After an uproarious session in the Great Kremlin Palace, the battle seemed no closer to final resolution, with no obvious way out of the crisis in sight. 'This is a victory for the people, for reform, for democracy. Young Russia has won and will continue progressing,' Mr Yeltsin said, punching the air triumphantly.
Before the vote Mr Yeltsin, in a brief appearance outside the Kremlin, insisted that he would press ahead with his referendum on 25 April, no matter what Congress decided. 'I appeal to the people,' he told the crowd, the biggest since the aftermath of the coup in August 1991. 'I will obey only the will of the people,' he said, punching the air with his fist beneath the walls of St Basil's Cathedral.

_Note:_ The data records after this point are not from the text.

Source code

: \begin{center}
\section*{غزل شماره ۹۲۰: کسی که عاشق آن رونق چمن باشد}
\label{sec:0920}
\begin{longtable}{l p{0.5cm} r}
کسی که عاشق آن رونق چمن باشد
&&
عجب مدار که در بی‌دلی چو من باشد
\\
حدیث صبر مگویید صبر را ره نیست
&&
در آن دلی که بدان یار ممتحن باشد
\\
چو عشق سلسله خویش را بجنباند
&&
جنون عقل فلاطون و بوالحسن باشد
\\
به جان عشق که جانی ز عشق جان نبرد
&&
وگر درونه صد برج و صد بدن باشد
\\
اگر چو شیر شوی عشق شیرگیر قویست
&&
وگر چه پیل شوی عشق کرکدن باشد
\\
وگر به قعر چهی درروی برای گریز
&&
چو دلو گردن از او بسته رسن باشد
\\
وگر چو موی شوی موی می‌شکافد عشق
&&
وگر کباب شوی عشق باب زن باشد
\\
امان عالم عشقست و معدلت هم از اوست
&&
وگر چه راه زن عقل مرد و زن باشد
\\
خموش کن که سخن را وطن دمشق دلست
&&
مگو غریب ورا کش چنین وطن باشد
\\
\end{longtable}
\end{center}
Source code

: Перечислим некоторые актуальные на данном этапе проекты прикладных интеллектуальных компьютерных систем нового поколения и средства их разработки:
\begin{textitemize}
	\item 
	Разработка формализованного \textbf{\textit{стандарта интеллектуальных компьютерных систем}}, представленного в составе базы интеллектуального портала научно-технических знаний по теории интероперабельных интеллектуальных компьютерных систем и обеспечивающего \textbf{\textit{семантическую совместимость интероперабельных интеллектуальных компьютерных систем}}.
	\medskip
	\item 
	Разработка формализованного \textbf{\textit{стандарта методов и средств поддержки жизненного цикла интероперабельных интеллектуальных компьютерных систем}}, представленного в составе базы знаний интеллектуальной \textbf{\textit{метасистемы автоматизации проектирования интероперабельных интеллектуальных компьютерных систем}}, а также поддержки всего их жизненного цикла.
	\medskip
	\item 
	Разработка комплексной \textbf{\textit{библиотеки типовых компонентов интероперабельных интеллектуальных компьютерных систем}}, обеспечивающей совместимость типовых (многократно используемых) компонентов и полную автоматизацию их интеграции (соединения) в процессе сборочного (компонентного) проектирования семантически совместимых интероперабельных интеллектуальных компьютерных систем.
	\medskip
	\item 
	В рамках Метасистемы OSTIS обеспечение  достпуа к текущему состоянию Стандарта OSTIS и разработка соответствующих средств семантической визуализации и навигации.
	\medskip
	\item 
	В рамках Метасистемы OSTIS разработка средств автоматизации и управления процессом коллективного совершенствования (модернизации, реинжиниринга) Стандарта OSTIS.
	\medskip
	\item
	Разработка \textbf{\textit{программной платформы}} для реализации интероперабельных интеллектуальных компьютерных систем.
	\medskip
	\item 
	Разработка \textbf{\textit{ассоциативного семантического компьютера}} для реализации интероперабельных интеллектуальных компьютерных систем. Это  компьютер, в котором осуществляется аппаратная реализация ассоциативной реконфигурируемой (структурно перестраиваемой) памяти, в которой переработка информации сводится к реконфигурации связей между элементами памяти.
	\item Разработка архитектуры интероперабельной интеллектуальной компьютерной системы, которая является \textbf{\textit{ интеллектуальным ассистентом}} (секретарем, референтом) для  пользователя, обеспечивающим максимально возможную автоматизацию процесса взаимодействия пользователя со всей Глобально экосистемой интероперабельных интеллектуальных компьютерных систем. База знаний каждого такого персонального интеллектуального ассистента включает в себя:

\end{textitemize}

Near by, up to 20,000 nationalist and Communist protesters urged his dismissal. Rallies in support of the President and smaller demonstrations opposing him were held in at least 60 cities in Russia.
The second attempt to impeach the President in successive days fell short of the required two-thirds majority by 82 votes at an emergency session of the Congress of People's Deputies. However, another attempt to remove him from office cannot be ruled out. On Saturday, hardliners failed to put the impeachment motion on the agenda. Congress was convened to sanction Mr Yeltsin's plan to hold the referendum on the balance of power in Russia on 25 April, and to rule by decree in the interim.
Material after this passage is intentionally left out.